Non-profit organization

Character.org is a non-profit organization formerly known as the Character Education Partnership, which was founded in the year 1993 in order to encourage people of all ages to practice good ethical values. Today, Character.org creates and shares resources that support people around the globe, including their 11 Principles Framework for Schools: A Guide to Cultivating a Culture of Character.

It is a "nonprofit, nonpartisan, nonsectarian, coalition of organizations and individuals committed to fostering effective character education in our nation's K-12 schools." Character.org's mission is "Leading the nation in helping schools develop people of good character for a just and compassionate society." A commentary in the November 14, 2007 edition of Education Week stated that "Just about anything can be called character education these days", whereas "Schools serious about helping students form good character rely heavily on Character.org's 11 Principles of Effective Character Education."

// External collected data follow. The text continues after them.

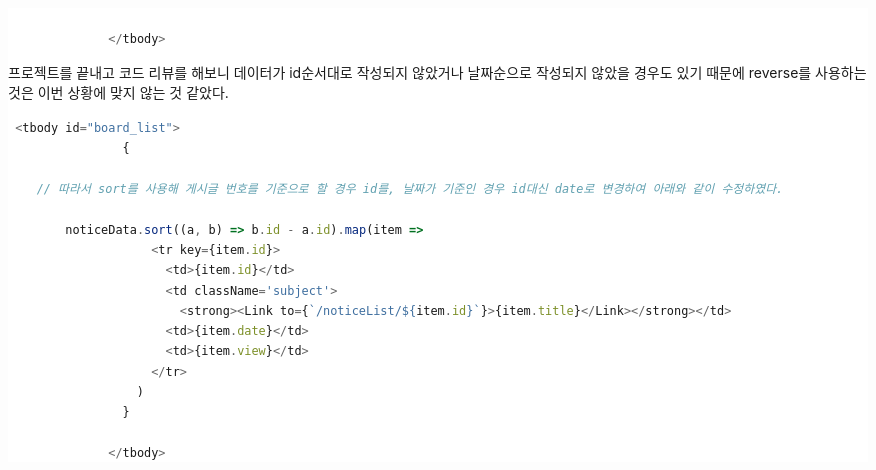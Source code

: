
 ```javascript

              </tbody>
```

프로젝트를 끝내고 코드 리뷰를 해보니 데이터가 id순서대로 작성되지 않았거나 날짜순으로 작성되지 않았을 경우도 있기 때문에 reverse를 사용하는 것은 이번 상황에 맞지 않는 것 같았다.

```javascript
 <tbody id="board_list">
                {

	// 따라서 sort를 사용해 게시글 번호를 기준으로 할 경우 id를, 날짜가 기준인 경우 id대신 date로 변경하여 아래와 같이 수정하였다.

		noticeData.sort((a, b) => b.id - a.id).map(item =>
                    <tr key={item.id}>
                      <td>{item.id}</td>
                      <td className='subject'>
                        <strong><Link to={`/noticeList/${item.id}`}>{item.title}</Link></strong></td>
                      <td>{item.date}</td>
                      <td>{item.view}</td>
                    </tr>
                  )
                }

              </tbody>
```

Through its National Schools of Character Awards program, Character.org recognizes public and private schools and districts schools (K-12) as National Schools of Character for their outstanding achievements in character education. Winning schools and districts receive a grant, which they are required to use both to continue their character education program and to conduct outreach to other schools working to implement quality character education.

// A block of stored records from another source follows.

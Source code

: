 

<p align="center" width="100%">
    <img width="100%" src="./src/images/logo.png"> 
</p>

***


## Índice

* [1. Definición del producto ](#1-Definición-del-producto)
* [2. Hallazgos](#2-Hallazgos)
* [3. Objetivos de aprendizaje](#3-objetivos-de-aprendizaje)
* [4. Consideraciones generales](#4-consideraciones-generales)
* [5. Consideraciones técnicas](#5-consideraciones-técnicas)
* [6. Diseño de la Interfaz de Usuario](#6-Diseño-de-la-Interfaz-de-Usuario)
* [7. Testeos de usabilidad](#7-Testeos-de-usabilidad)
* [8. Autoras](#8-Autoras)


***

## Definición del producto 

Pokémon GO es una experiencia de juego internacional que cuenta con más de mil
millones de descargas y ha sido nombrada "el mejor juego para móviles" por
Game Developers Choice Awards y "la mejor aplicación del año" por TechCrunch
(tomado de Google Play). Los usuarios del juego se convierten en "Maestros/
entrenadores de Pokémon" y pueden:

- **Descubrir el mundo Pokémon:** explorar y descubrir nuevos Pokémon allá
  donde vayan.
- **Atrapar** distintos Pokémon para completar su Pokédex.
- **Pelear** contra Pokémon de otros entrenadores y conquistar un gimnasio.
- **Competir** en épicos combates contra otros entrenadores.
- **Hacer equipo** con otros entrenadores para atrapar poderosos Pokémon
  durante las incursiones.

States offering character education programs have worked together with Character.org to establish new programs and to recognize achievements in the area, with New Jersey's Governor noting the organization's efforts to help "young people to learn honesty, respect and responsibility". In September 2007, the Massachusetts Department of Education announced that it was working with the Partnership to recognize "outstanding work in character education".